The only thing that requires to be mastered, in order to achieve an absolutely perfect dish, is preparing the sauce while the pasta is already boiling. Clams do not sit well cooling off on the side of the stove for too long; they tend to shrink and change texture as they loose temperature. Therefore, since this sauce literally cooks in less than 10 minutes, I usually start sautéing  garlic and hot pepper flakes; once the clams and the wine are in the pan I pour the pasta into the boiling water. This way by the time the pasta is hitting the strainer the sauce is at its optimum place. The method noted below is a good start to aim at flavor and easiness of use, once you mastered it try cooking all together, and for sure you will notice a difference.

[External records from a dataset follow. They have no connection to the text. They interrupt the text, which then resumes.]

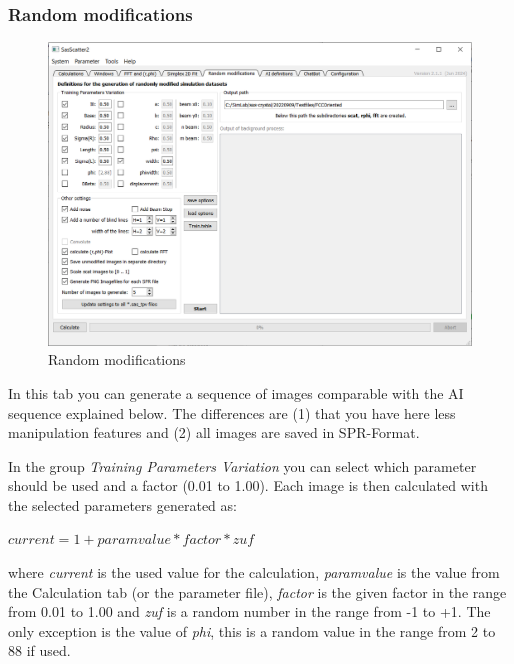 \documentclass[11pt]{article} %
\begin{document}
\clearpage
\subsubsection{Random modifications}
\begin{figure}[H]
 \centering
 \includegraphics[width=\textwidth]{gui-tpv.png}
 \caption{Random modifications}
\end{figure}

In this tab you can generate a sequence of images comparable with the AI sequence explained below. The differences are (1) that you have here less manipulation features and (2) all images are saved in SPR-Format.

In the group {\it Training Parameters Variation} you can select which parameter should be used and a factor (0.01 to 1.00). Each image is then calculated with the selected parameters generated as: \\
\centerline{$current = 1 + paramvalue * factor * zuf$}
where {\it current} is the used value for the calculation, {\it paramvalue} is the value from the Calculation tab (or the parameter file), {\it factor} is the given factor in the range from 0.01 to 1.00 and {\it zuf} is a random number in the range from -1 to +1. The only exception is the value of {\it phi}, this is a random value in the range from 2 to 88 if used.
\end{document}

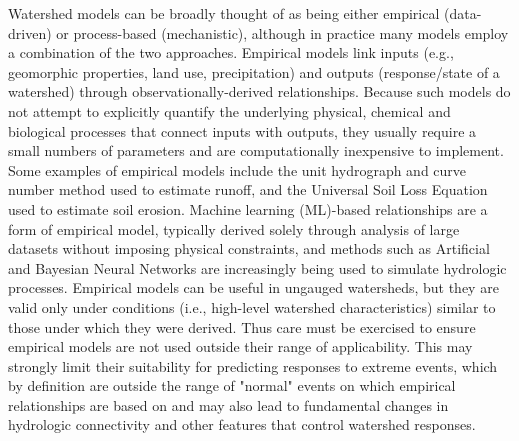 \documentclass[preprint,review, 12pt]{elsarticle}
\begin{document}

Watershed models can be broadly thought of as being either empirical (data-driven) or  process-based (mechanistic), although in practice many models employ a combination of the two approaches. Empirical models link inputs (e.g., geomorphic properties, land use, precipitation) and outputs (response/state of a watershed) through observationally-derived relationships. Because such models do not attempt to explicitly quantify the underlying physical, chemical and biological processes that connect inputs with outputs, they usually require a small numbers of parameters and are computationally inexpensive to implement. Some examples of empirical models include the unit hydrograph and curve number method \citep{USDA1986} used to estimate runoff, and the Universal Soil Loss Equation \citep{Hudson1993} used to estimate soil erosion. Machine learning (ML)-based relationships are a form of empirical model, typically derived solely through analysis of large datasets without imposing physical constraints, and methods such as Artificial and Bayesian Neural Networks \citep{Committee2000, Dawson2001, Dawson1998, Dwivedi2013} are increasingly being used to simulate hydrologic processes. Empirical models can be useful in ungauged watersheds, but they are valid only under conditions (i.e., high-level watershed characteristics) similar to those under which they were derived. Thus care must be exercised to ensure empirical models are not used outside their range of applicability. This may strongly limit their suitability for predicting responses to extreme events, which by definition are outside the range of "normal" events on which empirical relationships are based on and may also lead to fundamental changes in hydrologic connectivity and other features that control watershed responses.
\end{document}
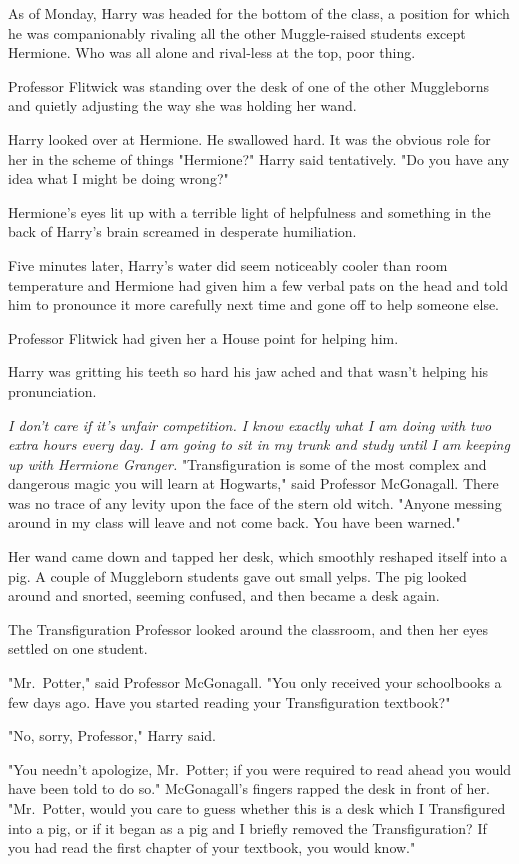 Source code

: As of Monday, Harry was headed for the bottom of the class, a position for
which he was companionably rivaling all the other Muggle-raised students
except Hermione. Who was all alone and rival-less at the top, poor thing.

Professor Flitwick was standing over the desk of one of the other Muggleborns
and quietly adjusting the way she was holding her wand.

Harry looked over at Hermione. He swallowed hard. It was the obvious role for
her in the scheme of things{\el} "Hermione?" Harry said tentatively. "Do you
have any idea what I might be doing wrong?"

Hermione's eyes lit up with a terrible light of helpfulness and something in
the back of Harry's brain screamed in desperate humiliation.

Five minutes later, Harry's water did seem noticeably cooler than room
temperature and Hermione had given him a few verbal pats on the head and told
him to pronounce it more carefully next time and gone off to help someone else.

Professor Flitwick had given her a House point for helping him.

Harry was gritting his teeth so hard his jaw ached and that wasn't helping his
pronunciation.

\emph{I don't care if it's unfair competition. I know exactly what I am doing
with two extra hours every day. I am going to sit in my trunk and study until I
am keeping up with Hermione Granger.}
\sbreak
"Transfiguration is some of the most complex and dangerous magic you will learn
at Hogwarts," said Professor McGonagall. There was no trace of any levity upon
the face of the stern old witch. "Anyone messing around in my class will leave
and not come back. You have been warned."

Her wand came down and tapped her desk, which smoothly reshaped itself into a
pig. A couple of Muggleborn students gave out small yelps. The pig looked
around and snorted, seeming confused, and then became a desk again.

The Transfiguration Professor looked around the classroom, and then her eyes
settled on one student.

"Mr.~Potter," said Professor McGonagall. "You only received your schoolbooks a
few days ago. Have you started reading your Transfiguration textbook?"

"No, sorry, Professor," Harry said.

"You needn't apologize, Mr.~Potter; if you were required to read ahead you
would have been told to do so." McGonagall's fingers rapped the desk in front
of her. "Mr.~Potter, would you care to guess whether this is a desk which I
Transfigured into a pig, or if it began as a pig and I briefly removed the
Transfiguration? If you had read the first chapter of your textbook, you would
know."

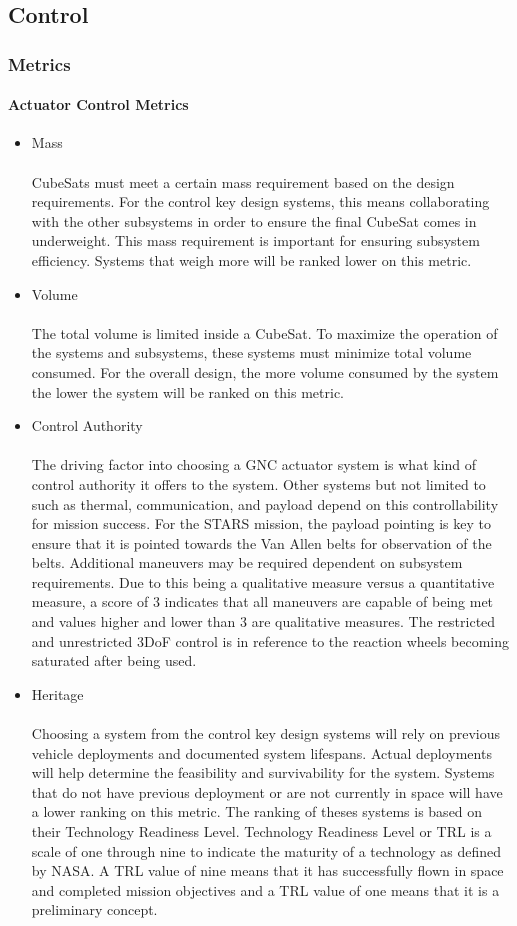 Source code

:
\subsection{Control}
\subsubsection{Metrics}
\paragraph{Actuator Control Metrics}
\begin{itemize}
\item{Mass}\\ 
\\
CubeSats must meet a certain mass requirement based on the design requirements. For the control key design systems, this means collaborating with the other subsystems in order to ensure the final CubeSat comes in underweight. This mass requirement is important for ensuring subsystem efficiency. Systems that weigh more will be ranked lower on this metric.
\item{Volume} \\
\\
The total volume is limited inside a CubeSat. To maximize the operation of the systems and subsystems, these systems must minimize total volume consumed. For the overall design, the more volume consumed by the system the lower the system will be ranked on this metric.
\item{Control Authority} \\
\\
The driving factor into choosing a GNC actuator system is what kind of control authority it offers to the system. Other systems but not limited to such as thermal, communication, and payload depend on this controllability for mission success. For the STARS mission, the payload pointing is key to ensure that it is pointed towards the Van Allen belts for observation of the belts. Additional maneuvers may be required dependent on subsystem requirements. Due to this being a qualitative measure versus a quantitative measure, a score of 3 indicates that all maneuvers are capable of being met and values higher and lower than 3 are qualitative measures. The restricted and unrestricted 3DoF control is in reference to the reaction wheels becoming saturated after being used. 
\item{Heritage} \\ 
\\ 
Choosing a system from the control key design systems will rely on previous vehicle deployments and documented system lifespans. Actual deployments will help determine the feasibility and survivability for the system. Systems that do not have previous deployment or are not currently in space will have a lower ranking on this metric. The ranking of theses systems is based on their Technology Readiness Level. Technology Readiness Level or TRL is a scale of one through nine to indicate the maturity of a technology as defined by NASA\cite{TRL}. A TRL value of nine means that it has successfully flown in space and completed mission objectives and a TRL value of one means that it is a preliminary concept.
\end{itemize}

NOTE: This recipe can be applied to various kinds of clams, mussels and even shrimps and prawns. Since size might vary, also cooking time will be affected. When working with smaller items that cook faster you might want to remove them with a slated spoon and set them aside while you keep cooking the sauce.

Serves: 4-6 / Prep Time: 15 min / Cook Time: 10 min


  • 3 pounds Manila Clams or New Zealand Cockles
  • 1 pound spaghetti
  • 3 tablespoons olive oil, plus more for serving
  • 2 tbsp unsalted butter (optional)
  • 3 cloves of garlic, finely chopped
  • ½ teaspoon crushed chile flakes, plus more for serving
  • ½ cup dry white wine
  • Salt, to taste
  • freshly ground black pepper , to taste
  • 1 generous handful of Parsley, finely chopped


  1. Bring a large pot of salted water to a boil.
  2. In a large strainer rinse well all the seafood, shaking the shells well with your hands so to eliminate any sand or debris that might be attached to them.
  3. Wild caught seafood is sold alive, this means that when tapping your clams they should react and close tightly their valves; therefore discard all clams that remain open during the rinse as they are dead and might severely alter the flavor of your sauce… or worse make you sick.
  4. In a large skillet over high flame sauté the garlic in olive oil (and butter, optional), once the garlic starts browning on the edges add the hot pepper flakes and the clams right after. Toss around a few moment then add the white wine.
  5. Cook on a high flame for a couple of minutes, moving the clams around gently, making sure they all gets wet and cooking at some point or another.
  6. Once the pungent smell of alcohol is gone, reduce the flame to a generous medium and cover the skillet with a lid. Place it offset so to let some steam blow out of the pan, you want to reduce the sauce and cook the clams, if lid is placed tightly fitting the clams will cook very fast and sauce won’t have time to reduce.
  7. Let steam for about 3-5 minutes depending on size of clams, then remove the lid and turn off the fire under the pan. Let sit for a few minutes while you cook the pasta. If you would like to serve the spaghetti with a limited amount of shells in it you can remove the meat out of a few clams and toss it back into the pan… however I personally adore going through my plate and looking for all the shelled clams, it is fun and traditional!
  8. Drain your pasta al dente, add it to the sauce and place on a medium high flame for a bout a minute, just the time to toss it around and make sure that all pasta is evenly coated with sauce.
  9. Serve dressed with the chopped parsley, a drizzle of olive oil and an extra touch of crushed hot pepper.